**Exercise:**
From first line to last, write out the data precisely as shown.

++++ Record set ++++

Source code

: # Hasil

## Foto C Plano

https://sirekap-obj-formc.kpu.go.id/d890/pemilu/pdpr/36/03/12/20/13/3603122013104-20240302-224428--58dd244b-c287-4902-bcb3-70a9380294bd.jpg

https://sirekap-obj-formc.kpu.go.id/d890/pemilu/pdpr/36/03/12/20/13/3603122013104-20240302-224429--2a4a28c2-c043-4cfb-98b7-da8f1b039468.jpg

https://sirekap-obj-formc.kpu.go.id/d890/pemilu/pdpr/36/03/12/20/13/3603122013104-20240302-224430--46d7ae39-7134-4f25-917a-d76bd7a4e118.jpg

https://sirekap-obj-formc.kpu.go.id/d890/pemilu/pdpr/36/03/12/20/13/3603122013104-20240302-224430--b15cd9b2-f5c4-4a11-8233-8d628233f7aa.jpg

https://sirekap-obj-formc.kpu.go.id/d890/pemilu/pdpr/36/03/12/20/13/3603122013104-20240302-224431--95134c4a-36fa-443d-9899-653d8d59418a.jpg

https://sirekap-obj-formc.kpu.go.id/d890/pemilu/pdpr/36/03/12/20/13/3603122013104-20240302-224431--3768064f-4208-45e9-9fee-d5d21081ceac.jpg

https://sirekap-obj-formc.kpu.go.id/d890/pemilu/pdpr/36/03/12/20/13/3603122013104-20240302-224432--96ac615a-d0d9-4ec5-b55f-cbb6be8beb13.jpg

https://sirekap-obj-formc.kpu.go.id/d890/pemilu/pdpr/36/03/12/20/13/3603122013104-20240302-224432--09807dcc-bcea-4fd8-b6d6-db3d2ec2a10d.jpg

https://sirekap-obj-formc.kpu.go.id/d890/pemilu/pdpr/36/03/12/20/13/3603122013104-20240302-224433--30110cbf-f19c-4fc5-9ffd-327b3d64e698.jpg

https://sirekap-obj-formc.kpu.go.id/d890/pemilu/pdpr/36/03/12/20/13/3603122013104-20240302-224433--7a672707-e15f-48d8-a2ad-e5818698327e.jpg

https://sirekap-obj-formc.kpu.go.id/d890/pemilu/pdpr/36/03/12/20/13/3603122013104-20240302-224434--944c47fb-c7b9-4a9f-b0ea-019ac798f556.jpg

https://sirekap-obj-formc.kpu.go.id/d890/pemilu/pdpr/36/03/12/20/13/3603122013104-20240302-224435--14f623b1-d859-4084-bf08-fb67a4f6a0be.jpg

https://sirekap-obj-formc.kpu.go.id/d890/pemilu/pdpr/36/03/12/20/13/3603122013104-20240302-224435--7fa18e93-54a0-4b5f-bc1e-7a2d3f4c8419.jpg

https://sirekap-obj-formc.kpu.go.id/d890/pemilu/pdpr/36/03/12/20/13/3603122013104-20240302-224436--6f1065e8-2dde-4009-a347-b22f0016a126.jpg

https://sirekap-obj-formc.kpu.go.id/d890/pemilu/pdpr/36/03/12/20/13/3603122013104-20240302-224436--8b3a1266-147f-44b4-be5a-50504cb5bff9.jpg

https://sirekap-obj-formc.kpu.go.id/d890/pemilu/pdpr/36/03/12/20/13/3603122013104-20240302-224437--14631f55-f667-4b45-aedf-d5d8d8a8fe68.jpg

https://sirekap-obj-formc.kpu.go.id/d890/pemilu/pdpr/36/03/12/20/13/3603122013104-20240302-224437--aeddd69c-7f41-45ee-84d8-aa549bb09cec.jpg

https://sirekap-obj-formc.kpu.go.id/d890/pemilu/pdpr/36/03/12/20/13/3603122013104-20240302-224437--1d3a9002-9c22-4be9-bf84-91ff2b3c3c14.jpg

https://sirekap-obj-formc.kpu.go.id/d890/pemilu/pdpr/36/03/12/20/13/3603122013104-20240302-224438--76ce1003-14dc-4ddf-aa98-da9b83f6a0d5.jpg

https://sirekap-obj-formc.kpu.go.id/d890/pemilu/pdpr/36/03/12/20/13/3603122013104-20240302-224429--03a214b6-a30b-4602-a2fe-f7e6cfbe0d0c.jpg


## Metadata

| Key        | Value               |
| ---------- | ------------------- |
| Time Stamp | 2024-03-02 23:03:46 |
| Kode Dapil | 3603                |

++++

**Problem solution:**
Source code

: # Hasil

## Foto C Plano

https://sirekap-obj-formc.kpu.go.id/d890/pemilu/pdpr/36/03/12/20/13/3603122013104-20240302-224428--58dd244b-c287-4902-bcb3-70a9380294bd.jpg

https://sirekap-obj-formc.kpu.go.id/d890/pemilu/pdpr/36/03/12/20/13/3603122013104-20240302-224429--2a4a28c2-c043-4cfb-98b7-da8f1b039468.jpg

https://sirekap-obj-formc.kpu.go.id/d890/pemilu/pdpr/36/03/12/20/13/3603122013104-20240302-224430--46d7ae39-7134-4f25-917a-d76bd7a4e118.jpg

https://sirekap-obj-formc.kpu.go.id/d890/pemilu/pdpr/36/03/12/20/13/3603122013104-20240302-224430--b15cd9b2-f5c4-4a11-8233-8d628233f7aa.jpg

https://sirekap-obj-formc.kpu.go.id/d890/pemilu/pdpr/36/03/12/20/13/3603122013104-20240302-224431--95134c4a-36fa-443d-9899-653d8d59418a.jpg

https://sirekap-obj-formc.kpu.go.id/d890/pemilu/pdpr/36/03/12/20/13/3603122013104-20240302-224431--3768064f-4208-45e9-9fee-d5d21081ceac.jpg

https://sirekap-obj-formc.kpu.go.id/d890/pemilu/pdpr/36/03/12/20/13/3603122013104-20240302-224432--96ac615a-d0d9-4ec5-b55f-cbb6be8beb13.jpg

https://sirekap-obj-formc.kpu.go.id/d890/pemilu/pdpr/36/03/12/20/13/3603122013104-20240302-224432--09807dcc-bcea-4fd8-b6d6-db3d2ec2a10d.jpg

https://sirekap-obj-formc.kpu.go.id/d890/pemilu/pdpr/36/03/12/20/13/3603122013104-20240302-224433--30110cbf-f19c-4fc5-9ffd-327b3d64e698.jpg

https://sirekap-obj-formc.kpu.go.id/d890/pemilu/pdpr/36/03/12/20/13/3603122013104-20240302-224433--7a672707-e15f-48d8-a2ad-e5818698327e.jpg

https://sirekap-obj-formc.kpu.go.id/d890/pemilu/pdpr/36/03/12/20/13/3603122013104-20240302-224434--944c47fb-c7b9-4a9f-b0ea-019ac798f556.jpg

https://sirekap-obj-formc.kpu.go.id/d890/pemilu/pdpr/36/03/12/20/13/3603122013104-20240302-224435--14f623b1-d859-4084-bf08-fb67a4f6a0be.jpg

https://sirekap-obj-formc.kpu.go.id/d890/pemilu/pdpr/36/03/12/20/13/3603122013104-20240302-224435--7fa18e93-54a0-4b5f-bc1e-7a2d3f4c8419.jpg

https://sirekap-obj-formc.kpu.go.id/d890/pemilu/pdpr/36/03/12/20/13/3603122013104-20240302-224436--6f1065e8-2dde-4009-a347-b22f0016a126.jpg

https://sirekap-obj-formc.kpu.go.id/d890/pemilu/pdpr/36/03/12/20/13/3603122013104-20240302-224436--8b3a1266-147f-44b4-be5a-50504cb5bff9.jpg

https://sirekap-obj-formc.kpu.go.id/d890/pemilu/pdpr/36/03/12/20/13/3603122013104-20240302-224437--14631f55-f667-4b45-aedf-d5d8d8a8fe68.jpg

https://sirekap-obj-formc.kpu.go.id/d890/pemilu/pdpr/36/03/12/20/13/3603122013104-20240302-224437--aeddd69c-7f41-45ee-84d8-aa549bb09cec.jpg

https://sirekap-obj-formc.kpu.go.id/d890/pemilu/pdpr/36/03/12/20/13/3603122013104-20240302-224437--1d3a9002-9c22-4be9-bf84-91ff2b3c3c14.jpg

https://sirekap-obj-formc.kpu.go.id/d890/pemilu/pdpr/36/03/12/20/13/3603122013104-20240302-224438--76ce1003-14dc-4ddf-aa98-da9b83f6a0d5.jpg

https://sirekap-obj-formc.kpu.go.id/d890/pemilu/pdpr/36/03/12/20/13/3603122013104-20240302-224429--03a214b6-a30b-4602-a2fe-f7e6cfbe0d0c.jpg


## Metadata

| Key        | Value               |
| ---------- | ------------------- |
| Time Stamp | 2024-03-02 23:03:46 |
| Kode Dapil | 3603                |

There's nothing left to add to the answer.